Brett McLeod’s beautifully composed “American Axe: The Tool that Shaped a Continent,” lives up to its extravagant title. The Paul Smith’s College professor chronicles the history of the weapon/tool that “Otzi the Iceman” used in Tuscany 5,300 years ago to its recreational use in competition. (McLeod is the coach of the woodsmen’s team at Paul Smith’s.)

In between the Iceman and today’s recreational axe throwers, McLeod reviews the axe’s role in the homesteading of America, the golden age of the axe industry, modern axes, and restoring that old axe rusting in the garage.

Like every good expository writer, McLeod “makes the familiar new.” At first, the axe was an axe, the tool the earliest settlers used for “felling, bucking, peeling, notching, splitting, and even chinking.” But by about 1860, more specific chopping tools were produced to help pioneers cut down trees and turn them into fuel and shelter, into heat and structures. Soon there were new terms for new tools: the hatchet, boy’s axe, felling axe, adze, maul, throwing axe, hewing axe, shingle hatchet, carpenter’s hatchet, mortising axe, etc. Curiously, these tools, so necessary for survival, such an extension of the worker, have body terms: Each axe has a heel, a toe, a cheek, an eye and a shoulder.

The technical advances that began around the Civil War ushered in McLeod’s “Golden Age” of axes, which lasted for about 100 years. In that time, more distinctive axe patterns were developed in response to local woodsmen’s needs and to carve a commercial niche, a brand, in the market. McLeod illustrates 40 different patterns.
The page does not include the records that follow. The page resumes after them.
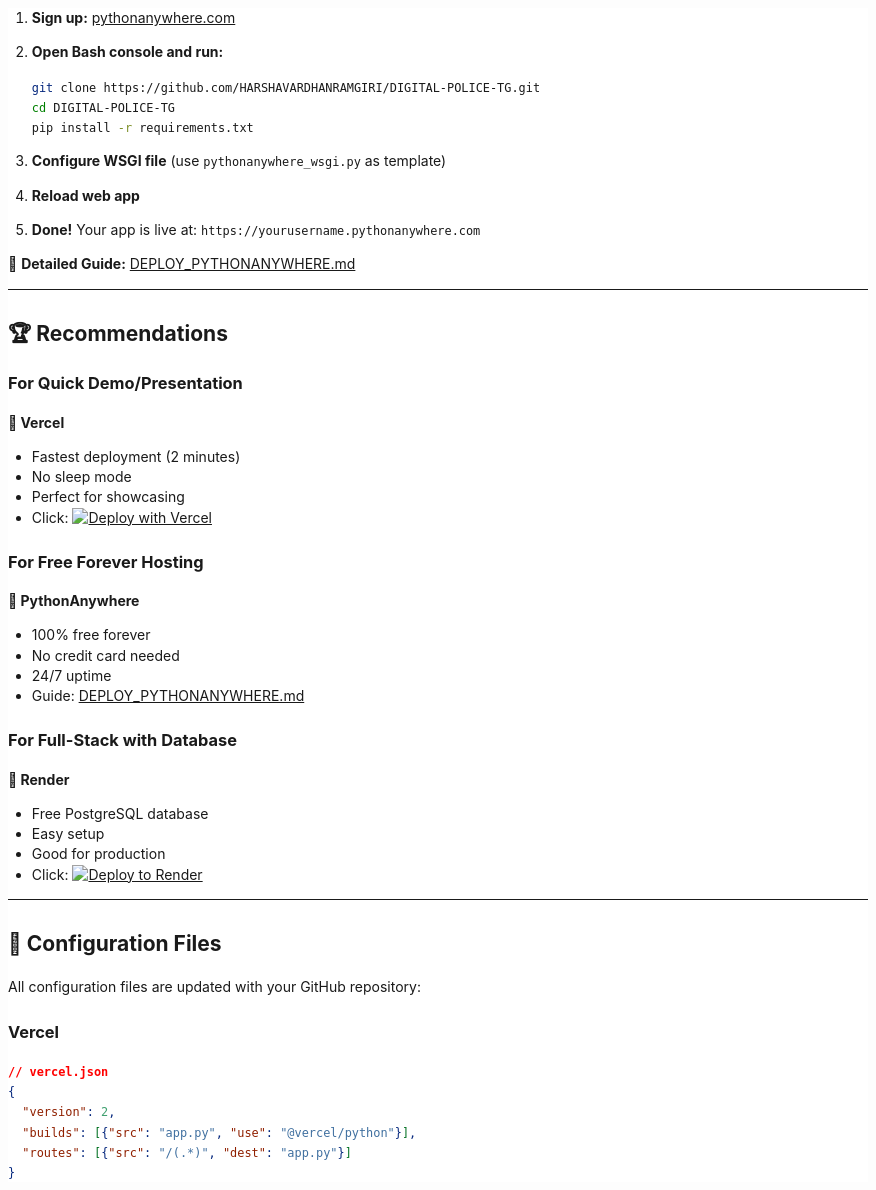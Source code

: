 1. **Sign up:** [pythonanywhere.com](https://www.pythonanywhere.com)

2. **Open Bash console and run:**
   ```bash
   git clone https://github.com/HARSHAVARDHANRAMGIRI/DIGITAL-POLICE-TG.git
   cd DIGITAL-POLICE-TG
   pip install -r requirements.txt
   ```

3. **Configure WSGI file** (use `pythonanywhere_wsgi.py` as template)

4. **Reload web app**

5. **Done!** Your app is live at: `https://yourusername.pythonanywhere.com`

📖 **Detailed Guide:** [DEPLOY_PYTHONANYWHERE.md](DEPLOY_PYTHONANYWHERE.md)

---

## 🏆 Recommendations

### For Quick Demo/Presentation
**🥇 Vercel**
- Fastest deployment (2 minutes)
- No sleep mode
- Perfect for showcasing
- Click: [![Deploy with Vercel](https://vercel.com/button)](https://vercel.com/new/clone?repository-url=https://github.com/HARSHAVARDHANRAMGIRI/DIGITAL-POLICE-TG)

### For Free Forever Hosting
**🥇 PythonAnywhere**
- 100% free forever
- No credit card needed
- 24/7 uptime
- Guide: [DEPLOY_PYTHONANYWHERE.md](DEPLOY_PYTHONANYWHERE.md)

### For Full-Stack with Database
**🥇 Render**
- Free PostgreSQL database
- Easy setup
- Good for production
- Click: [![Deploy to Render](https://render.com/images/deploy-to-render-button.svg)](https://render.com/deploy?repo=https://github.com/HARSHAVARDHANRAMGIRI/DIGITAL-POLICE-TG)

---

## 🔧 Configuration Files

All configuration files are updated with your GitHub repository:

### Vercel
```json
// vercel.json
{
  "version": 2,
  "builds": [{"src": "app.py", "use": "@vercel/python"}],
  "routes": [{"src": "/(.*)", "dest": "app.py"}]
}
```
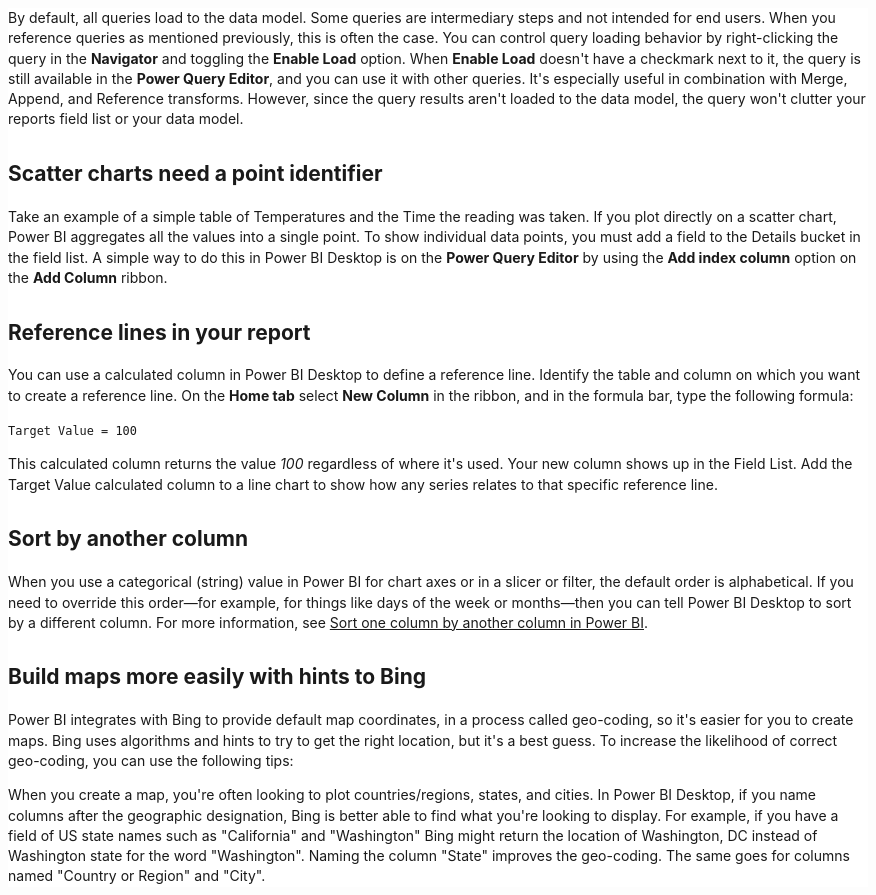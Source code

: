 By default, all queries load to the data model. Some queries are intermediary steps and not intended for end users. When you reference queries as mentioned previously, this is often the case. You can control query loading behavior by right-clicking the query in the **Navigator** and toggling the **Enable Load** option. When **Enable Load** doesn't have a checkmark next to it, the query is still available in the **Power Query Editor**, and you can use it with other queries. It's especially useful in combination with Merge, Append, and Reference transforms. However, since the query results aren't loaded to the data model, the query won't clutter your reports field list or your data model.

## Scatter charts need a point identifier

Take an example of a simple table of Temperatures and the Time the reading was taken. If you plot directly on a scatter chart, Power BI aggregates all the values into a single point. To show individual data points, you must add a field to the Details bucket in the field list. A simple way to do this in Power BI Desktop is on the **Power Query Editor** by using the **Add index column** option on the **Add Column** ribbon.

## Reference lines in your report

You can use a calculated column in Power BI Desktop to define a reference line. Identify the table and column on which you want to create a reference line. On the **Home tab** select **New Column** in the ribbon, and in the formula bar, type the following formula:

```console
Target Value = 100
```

This calculated column returns the value *100* regardless of where it's used. Your new column shows up in the Field List. Add the Target Value calculated column to a line chart to show how any series relates to that specific reference line.

## Sort by another column

When you use a categorical (string) value in Power BI for chart axes or in a slicer or filter, the default order is alphabetical. If you need to override this order&mdash;for example, for things like days of the week or months&mdash;then you can tell Power BI Desktop to sort by a different column. For more information, see [Sort one column by another column in Power BI](desktop-sort-by-column.md).

## Build maps more easily with hints to Bing

Power BI integrates with Bing to provide default map coordinates, in a process called geo-coding, so it's easier for you to create maps. Bing uses algorithms and hints to try to get the right location, but it's a best guess. To increase the likelihood of correct geo-coding, you can use the following tips:

When you create a map, you're often looking to plot countries/regions, states, and cities. In Power BI Desktop, if you name columns after the geographic designation, Bing is better able to find what you're looking to display. For example, if you have a field of US state names such as "California" and "Washington" Bing might return the location of Washington, DC instead of Washington state for the word "Washington". Naming the column "State" improves the geo-coding. The same goes for columns named "Country or Region" and "City".
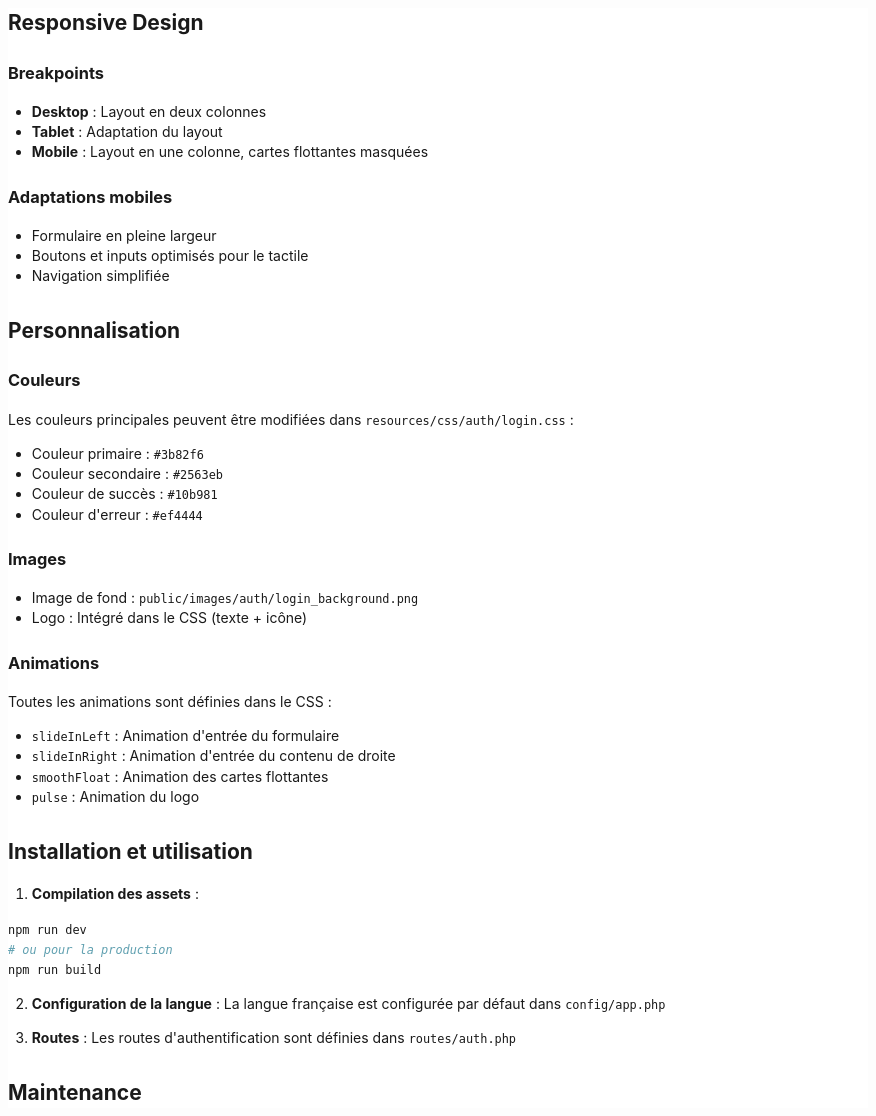 ## Responsive Design

### Breakpoints
- **Desktop** : Layout en deux colonnes
- **Tablet** : Adaptation du layout
- **Mobile** : Layout en une colonne, cartes flottantes masquées

### Adaptations mobiles
- Formulaire en pleine largeur
- Boutons et inputs optimisés pour le tactile
- Navigation simplifiée

## Personnalisation

### Couleurs
Les couleurs principales peuvent être modifiées dans `resources/css/auth/login.css` :
- Couleur primaire : `#3b82f6`
- Couleur secondaire : `#2563eb`
- Couleur de succès : `#10b981`
- Couleur d'erreur : `#ef4444`

### Images
- Image de fond : `public/images/auth/login_background.png`
- Logo : Intégré dans le CSS (texte + icône)

### Animations
Toutes les animations sont définies dans le CSS :
- `slideInLeft` : Animation d'entrée du formulaire
- `slideInRight` : Animation d'entrée du contenu de droite
- `smoothFloat` : Animation des cartes flottantes
- `pulse` : Animation du logo

## Installation et utilisation

1. **Compilation des assets** :
```bash
npm run dev
# ou pour la production
npm run build
```

2. **Configuration de la langue** :
La langue française est configurée par défaut dans `config/app.php`

3. **Routes** :
Les routes d'authentification sont définies dans `routes/auth.php`

## Maintenance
Many vintage axes can still be found at auctions and in sheds. McLeod’s exploration of these old tools is a delightful and wonderfully photographed, “Antiques Roadshow” meets “American Pickers” episode. He finds beauty and value in rusty relics from Charleston, West Virginia, Chicago and San Francisco. For the axe hunter who finds a special, rare specimen, the author provides restoration advice.

And now there are fine modern axes. They are not mass-produced, their creators closer in spirit to a microbrewery than a Budweiser factory. Some are used for chopping and some for throwing. Christine Baranski, the star of “The Good Fight,” the courtroom drama television series, takes up axe-throwing to relieve some professional pressures. She throws at a club and finds the exercise therapeutic and the implements beautiful (and expensive). Woodsmen coach McLeod doesn’t write about therapy, just says axes “can be a heck of a lot of fun.” So he offers advice on how to build a target, how to throw axes and tomahawks, as well as some other recreational wood chopping competitions.

This is a surprising, wonderful book. Each page offers a bit of history, a picture of practical beauty, an insight into an implement that’s been around forever. Because the timber industry has been prominent in Adirondack history, it’s appropriate a resident of these mountains has written so well about a tool that shaped that industry.